* Task to complete:
From the first line of the entries below through the line bearing "методом createElement", write out each line exactly. Omit pictures.

....................

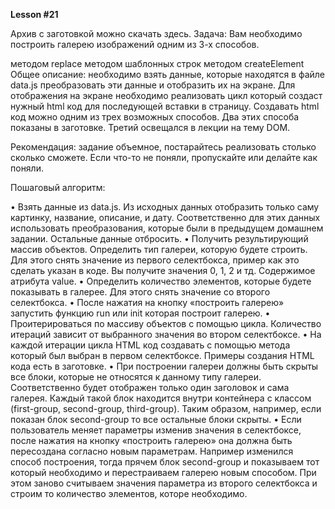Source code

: **Lesson #21**

Архив с заготовкой можно скачать здесь.
Задача: Вам необходимо построить галерею изображений одним из 3-х способов.

методом replace
методом шаблонных строк
методом createElement
Общее описание: необходимо взять данные, которые находятся в файле data.js преобразовать эти данные и отобразить их на экране. Для отображения на экране необходимо реализовать цикл который создаст нужный html код для последующей вставки в страницу.
Создавать html код можно одним из трех возможных способов. Два этих способа показаны в заготовке. Третий освещался в лекции на тему DOM.

Рекомендация: задание объемное, постарайтесь реализовать столько сколько сможете. Если что-то не поняли, пропускайте или делайте как поняли.

Пошаговый алгоритм:

• Взять данные из data.js.
Из исходных данных отобразить только саму картинку, название, описание, и дату. Соответственно для этих данных использовать преобразования, которые были в предыдущем домашнем задании. Остальные данные отбросить.
• Получить результирующий массив объектов.
Определить тип галереи, которую будете строить. Для этого снять значение из первого селектбокса, пример как это сделать указан в коде. Вы получите значения 0, 1, 2 и тд. Содержимое атрибута value.
• Определить количество элементов, которые будете показывать в галерее. Для этого снять значение со второго селектбокса.
• После нажатия на кнопку «построить галерею» запустить функцию run или init которая построит галерею.
• Проитерироваться по массиву объектов с помощью цикла. Количество итераций зависит от выбранного значения во втором селектбоксе.
• На каждой итерации цикла HTML код создавать с помощью метода который был выбран в первом селектбоксе. Примеры создания HTML кода есть в заготовке.
• При построении галереи должны быть скрыты все блоки, которые не относятся к данному типу галереи. Соответственно будет отображен только один заголовок и сама галерея. Каждый такой блок находится внутри контейнера с классом (first-group, second-group, third-group). Таким образом, например, если показан блок second-group то все остальные блоки скрыты.
• Если пользователь меняет параметры изменив значения в селектбоксе, после нажатия на кнопку «построить галерею» она должна быть пересоздана согласно новым параметрам.
Например изменился способ построения, тогда прячем блок second-group и показываем тот который необходимо и перестраиваем галерею новым способом. При этом заново считываем значения параметра из второго селектбокса и строим то количество элементов, которе необходимо.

....................

* Result below:
Source code

: **Lesson #21**

Архив с заготовкой можно скачать здесь.
Задача: Вам необходимо построить галерею изображений одним из 3-х способов.

методом replace
методом шаблонных строк
методом createElement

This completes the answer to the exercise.